Com o mercado de academias quase triplicando em uma década, especialista em saúde mental explica por que rotatividade, metas mal estruturadas e falta de confiança colocam em risco a sustentabilidade do crescimento e por que a NR-1 no fitness pode ser o empurrão que faltava
Por Flavia Brunoro, colunista Fitness Brasil
6/8/2026
Segundo o Panorama Setorial Fitness Brasil 2025, o mercado de academias no Brasil vive uma fase de expansão, tendo quase triplicado o número de centros de atividade física em dez anos. Esse crescimento vem sendo impulsionado pela busca por saúde e longevidade, com clientes cada vez mais exigentes e frequentes.

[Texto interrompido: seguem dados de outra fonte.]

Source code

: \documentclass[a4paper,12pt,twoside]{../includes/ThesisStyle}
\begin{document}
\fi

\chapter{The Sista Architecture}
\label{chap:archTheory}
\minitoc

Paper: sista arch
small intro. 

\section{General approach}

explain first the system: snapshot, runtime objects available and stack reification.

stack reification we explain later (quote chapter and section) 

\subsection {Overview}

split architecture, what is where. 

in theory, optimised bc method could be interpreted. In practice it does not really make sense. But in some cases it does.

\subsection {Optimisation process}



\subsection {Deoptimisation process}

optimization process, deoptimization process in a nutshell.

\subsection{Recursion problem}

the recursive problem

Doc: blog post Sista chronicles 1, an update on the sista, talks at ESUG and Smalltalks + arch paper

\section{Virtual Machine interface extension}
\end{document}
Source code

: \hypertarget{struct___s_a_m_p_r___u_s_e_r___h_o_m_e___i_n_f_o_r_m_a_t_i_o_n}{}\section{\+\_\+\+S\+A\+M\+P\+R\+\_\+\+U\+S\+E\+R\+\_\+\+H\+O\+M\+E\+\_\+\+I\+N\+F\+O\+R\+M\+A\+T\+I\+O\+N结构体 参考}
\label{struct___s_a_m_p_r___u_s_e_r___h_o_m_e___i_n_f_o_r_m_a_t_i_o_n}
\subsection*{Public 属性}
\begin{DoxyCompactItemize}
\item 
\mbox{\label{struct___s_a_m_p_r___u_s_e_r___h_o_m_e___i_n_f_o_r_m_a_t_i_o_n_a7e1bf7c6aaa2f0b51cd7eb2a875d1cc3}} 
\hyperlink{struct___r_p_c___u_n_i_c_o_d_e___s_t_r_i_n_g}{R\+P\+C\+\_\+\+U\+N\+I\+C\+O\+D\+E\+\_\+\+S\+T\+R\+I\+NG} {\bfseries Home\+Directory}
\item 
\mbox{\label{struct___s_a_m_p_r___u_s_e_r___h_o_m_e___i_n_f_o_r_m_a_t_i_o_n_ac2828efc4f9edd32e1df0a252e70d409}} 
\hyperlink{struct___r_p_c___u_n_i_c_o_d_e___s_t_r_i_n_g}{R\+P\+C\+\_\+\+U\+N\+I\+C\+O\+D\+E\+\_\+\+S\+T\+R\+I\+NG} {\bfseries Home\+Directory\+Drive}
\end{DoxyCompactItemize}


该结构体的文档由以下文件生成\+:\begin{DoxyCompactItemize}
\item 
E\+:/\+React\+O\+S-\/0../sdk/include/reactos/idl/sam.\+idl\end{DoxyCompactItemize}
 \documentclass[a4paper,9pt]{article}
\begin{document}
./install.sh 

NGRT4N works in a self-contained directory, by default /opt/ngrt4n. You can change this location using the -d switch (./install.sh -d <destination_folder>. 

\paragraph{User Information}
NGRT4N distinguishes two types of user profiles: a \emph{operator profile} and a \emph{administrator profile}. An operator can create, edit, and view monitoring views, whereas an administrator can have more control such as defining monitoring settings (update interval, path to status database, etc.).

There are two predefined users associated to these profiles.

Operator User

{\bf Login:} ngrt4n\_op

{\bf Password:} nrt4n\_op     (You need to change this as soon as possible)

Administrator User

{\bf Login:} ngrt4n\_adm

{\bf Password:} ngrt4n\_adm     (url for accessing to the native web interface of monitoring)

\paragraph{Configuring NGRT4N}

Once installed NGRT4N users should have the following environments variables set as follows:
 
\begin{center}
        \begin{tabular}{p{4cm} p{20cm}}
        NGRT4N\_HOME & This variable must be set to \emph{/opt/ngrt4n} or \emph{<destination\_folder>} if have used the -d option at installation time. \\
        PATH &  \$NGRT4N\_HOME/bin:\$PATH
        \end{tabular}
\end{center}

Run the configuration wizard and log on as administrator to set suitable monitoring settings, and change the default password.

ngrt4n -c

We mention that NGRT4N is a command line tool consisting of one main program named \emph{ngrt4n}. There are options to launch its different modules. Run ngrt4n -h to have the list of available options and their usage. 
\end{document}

Mas nem todo crescimento é sinal de competência. A questão que se coloca é: como as academias enfrentarão os desafios dos próximos anos? Como conseguirão equilibrar metas de atratividade e retenção, liderança qualificada e um ambiente de trabalho saudável?
De acordo com Patrícia Pousa, executiva de Recursos Humanos, doutora em Saúde Mental e membro do Comitê de Saúde da ABRH-SP, “equilibrar desempenho e saúde mental não significa reduzir expectativas, mas construir ambientes capazes de sustentar resultados ao longo do tempo”.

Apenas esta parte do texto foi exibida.